Una questione che ci portiamo dietro fin dal 1987 quando Marco Pannella, sull’onda emotiva del caso Tortora, ottenne 20 milioni di voti favorevoli a stabilire proprio quella responsabilità. Erano tempi diversi e lo Stato decise che era più saggio mettere mano al portafoglio e, con la legge Vassalli, ricompensare gli innocenti e non toccare i diritti della Casta togata. Oggi i cinque referendum rimasti arrancano contro il vento sferzante del quorum (serve il 50 % del voto degli aventi diritto) e soprattutto un’informazione scarna, a tratti incapace di coinvolgere i cittadini, anche quando per esempio, la televisione decide di parlarne affidando il dibattito a truppe di avvocati, giuristi e magistrati che, tuttavia, finiscono con il fornire risposte per addetti ai lavori. Chi si aspettava tribune politiche con i Sì e i No contrapposti è stato deluso. Come dire che sono in molti, forse troppi a non sapere quale casella sbarrare con un tratto di matita. Dunque, mentre in Senato tra pochi giorni riprenderà il dibattito sulla riforma Cartabia, martedì prossimo o mercoledì sapremo se gli italiani hanno sbarazzato il campo dai dubbi, andando alle urne.

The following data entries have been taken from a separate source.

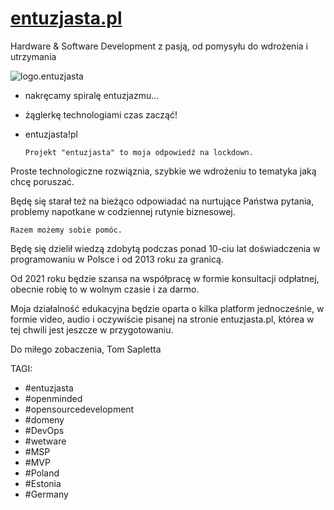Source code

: # [entuzjasta.pl](http://www.entuzjasta.pl/)
Hardware & Software Development z pasją, od pomysyłu do wdrożenia i utrzymania

![logo.entuzjasta](http://logo.entuzjasta.pl/1/default.png)

+ nakręcamy spiralę entuzjazmu... 
+ żąglerkę technologiami czas zacząć!
+ entuzjasta!pl

      Projekt "entuzjasta" to moja odpowiedź na lockdown.

Proste technologiczne rozwiąznia, szybkie we wdrożeniu to tematyka jaką chcę poruszać.

Będę się starał też na bieżąco odpowiadać na nurtujące Państwa pytania, problemy napotkane w codziennej rutynie biznesowej.

    Razem możemy sobie pomóc.

Będę się dzielił wiedzą zdobytą podczas ponad 10-ciu lat doświadczenia w programowaniu w Polsce i od 2013 roku za granicą.

Od 2021 roku będzie szansa na współpracę w formie konsultacji odpłatnej, obecnie robię to w wolnym czasie i za darmo.

Moja działalność edukacyjna będzie oparta o kilka platform jednocześnie, w formie video, audio i oczywiście pisanej na stronie entuzjasta.pl, którea w tej chwili jest jeszcze w przygotowaniu.

Do miłego zobaczenia,
Tom Sapletta

TAGI:
+ #entuzjasta 
+ #openminded
+ #opensourcedevelopment
+ #domeny
+ #DevOps
+ #wetware
+ #MSP
+ #MVP
+ #Poland
+ #Estonia
+ #Germany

Andando nel dettaglio di questi referendum ai quali dedichiamo due intere pagine, domenica a tutti noi sarà chiesto innanzitutto se cancellare la legge Severino sulla incandidabilità dei condannati. Quella norma secondo cui Silvio Berlusconi il 27 novembre 2013 perse lo scranno di senatore dopo una condanna a quattro anni per frode fiscale. Poi, se limitare la custodia cautelare durante le indagini preliminari. O bloccare per sempre la possibilità che giudici e pubblici ministeri passino da una funzione all’altra come se cambiassero abito. Ultime due questioni, il diritto di voto agli avvocati nei consigli giudiziari e nel consiglio direttivo della Cassazione, poi, la soppressione di un minimo di firme per candidarsi al Consiglio superiore della magistratura. Sullo sfondo restano lo scandalo Palamara che ha svelato i lati oscuri del Csm, il gioco delle correnti, i balletti delle carriere tra inquirenti e giudicanti. Tutte questioni che forse interessano dell’eutanasia che invece la Consulta ha deciso di non ammettere, ignorando milioni di firme.